Dataset entries:
■ ■ ■ ■ ■ ■ ■

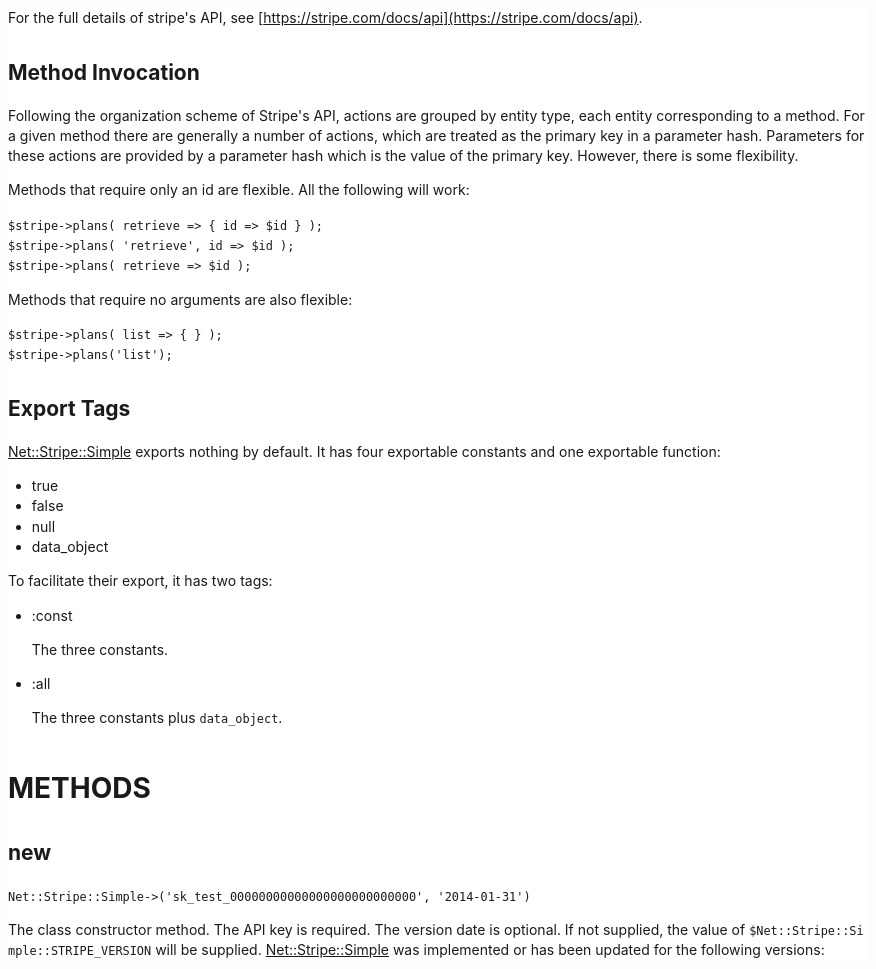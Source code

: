 For the full details of stripe's API, see [https://stripe.com/docs/api](https://stripe.com/docs/api).

## Method Invocation

Following the organization scheme of Stripe's API, actions are grouped by entity
type, each entity corresponding to a method. For a given method there are
generally a number of actions, which are treated as the primary key in a
parameter hash. Parameters for these actions are provided by a parameter hash
which is the value of the primary key. However, there is some flexibility.

Methods that require only an id are flexible. All the following will work:

    $stripe->plans( retrieve => { id => $id } );
    $stripe->plans( 'retrieve', id => $id );
    $stripe->plans( retrieve => $id );

Methods that require no arguments are also flexible:

    $stripe->plans( list => { } );
    $stripe->plans('list');

## Export Tags

[Net::Stripe::Simple](https://metacpan.org/pod/Net%3A%3AStripe%3A%3ASimple) exports nothing by default. It has four exportable
constants and one exportable function:

- true
- false
- null
- data\_object

To facilitate their export, it has two tags:

- :const

    The three constants.

- :all

    The three constants plus `data_object`.

# METHODS

## new

    Net::Stripe::Simple->('sk_test_00000000000000000000000000', '2014-01-31')

The class constructor method. The API key is required. The version date is
optional. If not supplied, the value of `$Net::Stripe::Simple::STRIPE_VERSION`
will be supplied. [Net::Stripe::Simple](https://metacpan.org/pod/Net%3A%3AStripe%3A%3ASimple) was implemented or has been updated
for the following versions:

■ ■ ■ ■ ■ ■ ■

ACTION ITEM »
All lines in the records that contain "primary" are to be copied and returned.

ANSWER »
generally a number of actions, which are treated as the primary key in a
which is the value of the primary key. However, there is some flexibility.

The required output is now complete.